IOMETE lakehouse endpoints are compatible with py-hive-iomete driver

Usage

info

For a quick start, you can use the samples repository: https://github.com/iomete/py-hive-iomete-samples

DB-API

Install the following dependency

pip install py-hive-iomete==1.1.0

DB-API sample

from pyhive import hive

connection = hive.connect(
host="<cluster_id>.iomete.cloud",
workspace_id="<workspace_id>",
lakehouse="<lakehouse_cluster_name>",
database="default",
username="<username>",
password="<password>"
)

cursor = connection.cursor()
cursor.execute("SELECT * FROM my_awesome_data LIMIT 10")

print(cursor.fetchone())
print(cursor.fetchall())

DB-API (asynchronous) sample

from pyhive import hive
from TCLIService.ttypes import TOperationState

connection = hive.connect(
host="<cluster_id>.iomete.cloud",
workspace_id="<workspace_id>",
lakehouse="<lakehouse_cluster_name>",
database="default",
username="<username>",
password="<password>"
)

cursor = connection.cursor()

cursor.execute("SELECT * FROM my_awesome_data LIMIT 10", async_=True)

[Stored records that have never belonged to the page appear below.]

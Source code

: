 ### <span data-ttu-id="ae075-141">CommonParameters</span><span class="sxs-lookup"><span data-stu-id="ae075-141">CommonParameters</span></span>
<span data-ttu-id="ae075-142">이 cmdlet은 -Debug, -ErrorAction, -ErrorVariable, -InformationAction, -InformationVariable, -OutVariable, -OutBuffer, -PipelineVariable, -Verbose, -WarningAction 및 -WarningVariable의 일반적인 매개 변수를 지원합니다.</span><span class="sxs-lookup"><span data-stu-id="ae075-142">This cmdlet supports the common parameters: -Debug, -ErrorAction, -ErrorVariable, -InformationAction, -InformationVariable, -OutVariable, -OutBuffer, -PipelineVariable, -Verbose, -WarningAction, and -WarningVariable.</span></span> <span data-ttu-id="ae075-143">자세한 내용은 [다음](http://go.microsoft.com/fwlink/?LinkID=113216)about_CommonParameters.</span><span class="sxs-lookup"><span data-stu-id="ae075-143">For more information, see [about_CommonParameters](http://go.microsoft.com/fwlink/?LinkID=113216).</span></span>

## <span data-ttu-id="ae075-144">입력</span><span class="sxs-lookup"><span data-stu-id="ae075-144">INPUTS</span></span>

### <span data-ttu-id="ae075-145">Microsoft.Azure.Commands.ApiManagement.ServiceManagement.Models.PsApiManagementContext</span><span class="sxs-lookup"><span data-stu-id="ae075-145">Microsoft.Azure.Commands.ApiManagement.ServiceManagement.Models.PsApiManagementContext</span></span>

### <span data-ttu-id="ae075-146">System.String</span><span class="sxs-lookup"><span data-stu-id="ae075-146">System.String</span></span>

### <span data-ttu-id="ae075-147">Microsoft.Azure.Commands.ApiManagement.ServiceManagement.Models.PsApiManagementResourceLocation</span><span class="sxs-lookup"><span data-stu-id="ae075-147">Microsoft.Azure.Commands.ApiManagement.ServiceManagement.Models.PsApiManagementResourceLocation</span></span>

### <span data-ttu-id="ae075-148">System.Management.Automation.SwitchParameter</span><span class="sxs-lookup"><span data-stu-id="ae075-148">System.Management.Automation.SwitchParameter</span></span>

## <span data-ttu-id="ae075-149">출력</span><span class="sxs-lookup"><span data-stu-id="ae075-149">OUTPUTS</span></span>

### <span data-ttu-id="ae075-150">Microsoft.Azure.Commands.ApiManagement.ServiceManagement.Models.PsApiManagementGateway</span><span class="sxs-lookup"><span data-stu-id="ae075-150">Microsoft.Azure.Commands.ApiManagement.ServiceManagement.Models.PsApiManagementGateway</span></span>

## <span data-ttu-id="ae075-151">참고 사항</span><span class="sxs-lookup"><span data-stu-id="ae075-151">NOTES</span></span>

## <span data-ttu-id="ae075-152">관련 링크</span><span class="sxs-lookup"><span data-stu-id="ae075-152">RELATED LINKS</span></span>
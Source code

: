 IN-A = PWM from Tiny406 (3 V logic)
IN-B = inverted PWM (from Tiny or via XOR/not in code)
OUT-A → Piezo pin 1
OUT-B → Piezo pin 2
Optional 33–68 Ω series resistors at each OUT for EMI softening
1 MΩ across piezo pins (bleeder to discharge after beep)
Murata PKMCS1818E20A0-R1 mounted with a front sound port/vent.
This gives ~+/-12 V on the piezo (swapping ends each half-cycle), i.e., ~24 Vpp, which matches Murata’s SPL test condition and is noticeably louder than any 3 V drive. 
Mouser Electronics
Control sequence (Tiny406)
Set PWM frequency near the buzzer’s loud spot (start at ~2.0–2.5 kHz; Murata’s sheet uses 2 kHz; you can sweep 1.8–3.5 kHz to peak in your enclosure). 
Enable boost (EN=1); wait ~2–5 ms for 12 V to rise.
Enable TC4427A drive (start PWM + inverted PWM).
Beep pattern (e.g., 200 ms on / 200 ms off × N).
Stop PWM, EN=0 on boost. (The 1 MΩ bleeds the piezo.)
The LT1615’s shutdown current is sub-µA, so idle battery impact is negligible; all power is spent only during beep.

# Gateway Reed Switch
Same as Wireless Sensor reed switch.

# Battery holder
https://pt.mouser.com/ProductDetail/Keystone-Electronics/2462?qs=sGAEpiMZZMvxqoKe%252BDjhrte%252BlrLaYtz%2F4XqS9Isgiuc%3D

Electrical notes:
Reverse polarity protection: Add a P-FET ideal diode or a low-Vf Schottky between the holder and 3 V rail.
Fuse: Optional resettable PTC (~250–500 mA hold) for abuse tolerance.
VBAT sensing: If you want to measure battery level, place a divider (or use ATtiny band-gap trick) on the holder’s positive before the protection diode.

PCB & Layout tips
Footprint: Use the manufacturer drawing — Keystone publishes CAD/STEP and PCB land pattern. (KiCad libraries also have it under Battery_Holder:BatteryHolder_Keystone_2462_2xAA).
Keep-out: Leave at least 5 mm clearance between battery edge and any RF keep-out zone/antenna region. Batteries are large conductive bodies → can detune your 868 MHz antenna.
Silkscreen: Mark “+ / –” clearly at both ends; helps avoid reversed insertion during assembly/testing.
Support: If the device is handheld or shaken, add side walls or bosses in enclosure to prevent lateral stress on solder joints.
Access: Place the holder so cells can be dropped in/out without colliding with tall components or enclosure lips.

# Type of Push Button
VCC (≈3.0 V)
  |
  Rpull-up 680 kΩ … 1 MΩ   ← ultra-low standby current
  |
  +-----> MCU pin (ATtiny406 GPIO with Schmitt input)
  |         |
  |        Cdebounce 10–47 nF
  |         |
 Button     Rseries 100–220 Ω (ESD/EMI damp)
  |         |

status = cursor.poll().operationState

while status in (TOperationState.INITIALIZED_STATE, TOperationState.RUNNING_STATE):
logs = cursor.fetch_logs()
for message in logs:
print(message)

# If needed, an asynchronous query can be cancelled at any time with:
# cursor.cancel()

status = cursor.poll().operationState

print(cursor.fetchall())

SQLAlchemy

Install SQLAlchemy extra package

pip install "py-hive-iomete[sqlalchemy]"
from sqlalchemy.engine import create_engine
from sqlalchemy.orm import sessionmaker
from sqlalchemy.schema import *

engine = create_engine(
'iomete://<username>:<personal_access_token>@<cluster_id>.iomete.cloud/<database>?workspace_id=<workspace_id>&lakehouse=<lakehouse_cluster_name>')

# Alternatively, "hive" driver could be used as well
# engine = create_engine(
# 'hive://<username>:<personal_access_token>@<cluster_id>.iomete.cloud/<database>?workspace_id=<workspace_id>&lakehouse=<lakehouse_cluster_name>')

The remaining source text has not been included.